Thank you for this good morning consists of six stanzas. Each contains three expressions of thanks, each structured according to the form "Thank you for / that ..." and lined up one after the other. The singer thanks God for the interpersonal things, the given living conditions and the characteristics of God. Finally, in the sixth stanza, the word “Thank you” is only put in front; The singer makes it clear that he is keeping to God's word, which knows no barriers, and ultimately thanks him for the ability to thank.

reception

At first the song was very controversial in circles of the Evangelical Church. The use of the song was compared with a camp pastor "who does not give a sermon on the beach, but [...] distributes inflated rubber swimming animals with the inscription 'Jesus lives'". The church newspapers were also critical. The mass media took up this dispute. The song was a sin against music and against the church, it was said at the time . The WDR mocked Thank you in its own TV report: “Thank you for the little Helle” while showing a beer glass at the same time; while the line "Thank you, your salvation knows no barriers" was sung, a tired man climbed over the railway barriers onto the rails. The storm of protest in the media contributed to the fact that the song became increasingly popular.

Due to the success of Danke , the Tutzing Academy organized a second competition in 1962. Independently of this, the big record companies in Germany released pious hits to follow up on the success of the song: The Fellows sang Time comes again , John Paris One knows everything , Lys Assia God's children don't need shoes and Knut Kiesewetter Germanized spirituals.

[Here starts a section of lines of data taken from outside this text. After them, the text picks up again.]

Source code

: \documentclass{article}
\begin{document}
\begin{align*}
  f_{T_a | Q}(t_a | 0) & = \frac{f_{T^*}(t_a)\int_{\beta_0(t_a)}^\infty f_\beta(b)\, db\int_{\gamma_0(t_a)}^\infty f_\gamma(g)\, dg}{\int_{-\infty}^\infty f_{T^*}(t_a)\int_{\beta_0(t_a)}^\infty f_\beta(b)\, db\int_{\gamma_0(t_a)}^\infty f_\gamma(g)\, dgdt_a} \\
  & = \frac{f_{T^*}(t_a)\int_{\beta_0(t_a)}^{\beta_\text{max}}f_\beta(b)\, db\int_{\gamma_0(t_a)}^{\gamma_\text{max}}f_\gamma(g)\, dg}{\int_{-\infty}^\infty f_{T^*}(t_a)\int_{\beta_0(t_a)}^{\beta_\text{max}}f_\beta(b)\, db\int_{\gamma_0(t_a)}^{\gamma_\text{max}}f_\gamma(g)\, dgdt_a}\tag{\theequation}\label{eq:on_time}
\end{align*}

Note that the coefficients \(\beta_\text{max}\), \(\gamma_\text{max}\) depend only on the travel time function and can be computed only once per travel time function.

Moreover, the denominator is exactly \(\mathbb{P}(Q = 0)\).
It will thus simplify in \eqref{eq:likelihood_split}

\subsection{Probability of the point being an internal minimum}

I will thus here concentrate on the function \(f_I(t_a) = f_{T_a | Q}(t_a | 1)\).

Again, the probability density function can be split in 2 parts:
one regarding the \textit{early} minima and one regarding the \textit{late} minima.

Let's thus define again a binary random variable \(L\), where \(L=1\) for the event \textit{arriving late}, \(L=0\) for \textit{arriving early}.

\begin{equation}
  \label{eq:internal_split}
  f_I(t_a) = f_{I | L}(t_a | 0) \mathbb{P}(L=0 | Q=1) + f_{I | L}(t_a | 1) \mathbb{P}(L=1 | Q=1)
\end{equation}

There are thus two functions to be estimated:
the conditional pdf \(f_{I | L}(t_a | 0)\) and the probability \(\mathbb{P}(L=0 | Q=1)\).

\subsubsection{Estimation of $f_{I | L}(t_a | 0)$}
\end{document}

At the German Evangelical Church Congress in Dortmund in 1963, pop star Ralf Bendix sang Thank you in front of an audience of 16,000. The song was particularly popular in the 1960s: sales of the single rose to 700,000 pieces. The song was often played on radio stations and interpreted by many other choirs. The song was later included in the Evangelical Hymnbook and translated into more than 25 languages. There are also cover versions in professions that are far removed from church music, including Toxoplasma , Die Ärzte , Normahl and Mickie Krause .

Translations

The Danish pastor Ingrid Schrøder-Hansen (* 1943) published a six-stanzan translation of “Tak, Gud, for denne lyse morgen ...” in six stanzas and appeared (without melody, but with reference to MG Schneider) in the appendix to the Danish hymnal Tillæg til Den Danske Salme Bog , Copenhagen 1994, no.901 .

literature

Web links

Individual evidence

  1. Lorenz Jäger : "Thank you" as a hymn . In: Frankfurter Allgemeine Zeitung, April 1, 2015, p. N3.
  2. a b c Daniel Scheufler: On the development of popular sacred music in Germany between 1980 and 2000. ( Memento from January 15, 2014 in the Internet Archive ) Thesis submitted and defended at the "Carl Maria von Weber" University of Music in Dresden, submitted on September 30, 2007 (PDF file, 10.8 MB) p. 37 f.
  3. Thank you for this evening lesson in the Christian song database
  4. a b Kiesewetter's Hallelujah . In: Der Spiegel . No. 12 , 1964, pp. 122-124 ( online ).
  5. a b c d A religious pop song celebrates its birthday Deutschlandradio Kultur May 5, 2012
  6. Thanks to coverinfo.de
  7. Cf. Otto Holzapfel : Lied index: The older German-language popular song tradition ( online version on the Volksmusikarchiv homepage of the Upper Bavaria district ; in PDF format; ongoing updates) with further information.